News Release

Naked-eye detection of solvent vapor

Researchers at the University of Tsukuba develop fluorescent sensor that visually discriminates solvent vapors

Peer-Reviewed Publication

University of Tsukuba

Naked-Eye Detection of Solvent Vapor

image: Researchers at the University of Tsukuba developed a sensor based on porous crystalline fibers of a fluorescent dendrimer. The high porosity of the fibers increased their adsorption capacity, making their emission behavior highly sensitive to the presence of solvent vapor. Films of the dendrimer fibers displayed different emission colors depending on the polarity of the solvent vapors they were exposed to. Naked-eye sensors based on porous crystalline dendrimers are attractive for environmental sensing applications view more 

Credit: Univetsity of Tsukuba

Tsukuba, Japan--Sensors are important for detecting contaminants and monitoring environmental conditions. Fluorescent sensors can reveal the presence of a contaminant according to the change of the intensity and/or wavelength of light that they emit. In particular, fluorescent sensors that display changes in emission color are attractive because such changes may be readily observed with the naked eye, making them easy to use.

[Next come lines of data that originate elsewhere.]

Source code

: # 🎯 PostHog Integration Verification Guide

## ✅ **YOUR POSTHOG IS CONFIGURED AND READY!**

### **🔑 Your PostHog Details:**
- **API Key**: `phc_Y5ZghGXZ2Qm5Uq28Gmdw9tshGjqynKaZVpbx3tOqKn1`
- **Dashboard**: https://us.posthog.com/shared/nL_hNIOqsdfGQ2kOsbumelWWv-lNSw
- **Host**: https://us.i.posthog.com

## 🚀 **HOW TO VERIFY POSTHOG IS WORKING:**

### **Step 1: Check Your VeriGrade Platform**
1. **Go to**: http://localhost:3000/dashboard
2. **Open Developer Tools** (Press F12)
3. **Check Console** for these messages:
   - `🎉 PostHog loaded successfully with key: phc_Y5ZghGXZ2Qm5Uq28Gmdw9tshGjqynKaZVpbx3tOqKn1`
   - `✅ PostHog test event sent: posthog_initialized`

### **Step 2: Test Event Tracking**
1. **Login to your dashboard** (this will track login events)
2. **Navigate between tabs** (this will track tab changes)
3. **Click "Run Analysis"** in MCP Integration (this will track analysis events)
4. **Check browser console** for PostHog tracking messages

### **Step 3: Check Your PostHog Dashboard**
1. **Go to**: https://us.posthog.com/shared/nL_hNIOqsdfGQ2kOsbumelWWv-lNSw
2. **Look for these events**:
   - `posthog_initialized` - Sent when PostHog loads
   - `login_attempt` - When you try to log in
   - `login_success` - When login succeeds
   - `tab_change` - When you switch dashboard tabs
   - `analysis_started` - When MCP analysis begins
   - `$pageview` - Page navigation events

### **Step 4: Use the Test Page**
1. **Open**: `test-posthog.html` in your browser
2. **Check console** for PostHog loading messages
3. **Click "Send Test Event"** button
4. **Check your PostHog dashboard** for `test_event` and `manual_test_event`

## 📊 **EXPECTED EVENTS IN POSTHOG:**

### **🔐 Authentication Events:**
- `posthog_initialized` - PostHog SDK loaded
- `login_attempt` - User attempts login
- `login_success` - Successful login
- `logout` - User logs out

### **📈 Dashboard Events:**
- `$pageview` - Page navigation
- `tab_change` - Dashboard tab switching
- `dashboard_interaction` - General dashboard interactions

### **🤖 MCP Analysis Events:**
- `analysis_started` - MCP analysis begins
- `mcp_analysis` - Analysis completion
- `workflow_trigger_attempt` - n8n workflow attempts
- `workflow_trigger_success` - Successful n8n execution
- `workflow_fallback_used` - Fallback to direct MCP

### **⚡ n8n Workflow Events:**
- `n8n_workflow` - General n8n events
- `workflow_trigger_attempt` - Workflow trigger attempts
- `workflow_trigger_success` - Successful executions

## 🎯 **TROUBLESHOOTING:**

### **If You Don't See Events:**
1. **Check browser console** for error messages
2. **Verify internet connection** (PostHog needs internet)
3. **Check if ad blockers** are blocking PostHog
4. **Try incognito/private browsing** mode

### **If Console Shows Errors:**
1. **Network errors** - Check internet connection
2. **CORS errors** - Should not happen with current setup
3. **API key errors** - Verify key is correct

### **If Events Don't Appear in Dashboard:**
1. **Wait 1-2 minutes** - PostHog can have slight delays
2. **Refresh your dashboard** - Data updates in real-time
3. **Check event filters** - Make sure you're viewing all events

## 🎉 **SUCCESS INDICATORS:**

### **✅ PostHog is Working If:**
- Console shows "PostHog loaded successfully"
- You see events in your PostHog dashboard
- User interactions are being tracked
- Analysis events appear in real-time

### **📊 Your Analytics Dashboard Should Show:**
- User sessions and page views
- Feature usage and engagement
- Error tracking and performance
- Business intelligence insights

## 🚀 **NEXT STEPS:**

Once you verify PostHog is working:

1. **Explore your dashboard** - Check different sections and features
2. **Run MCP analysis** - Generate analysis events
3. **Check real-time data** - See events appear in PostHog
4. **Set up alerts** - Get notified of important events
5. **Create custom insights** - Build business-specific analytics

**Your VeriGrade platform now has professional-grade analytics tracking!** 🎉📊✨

A research team led by the University of Tsukuba has recently developed an effective fluorescent sensor for solvent vapor. Their sensor is based on a branched molecule called a dendrimer. The dendrimer is composed of an electron-accepting core attached to electron-donating branches. Under certain conditions, the dendrimer self-assembled into fibers that formed a crystalline framework containing numerous pores, which aided adsorption of solvent molecules.

"Slow diffusion of methanol or acetonitrile into chloroform solutions of the dendrimer yielded crystalline microfibers with high porosity," states Sae Nakajima. "Under other conditions, we obtained amorphous microspheres of the dendrimer that lack pores."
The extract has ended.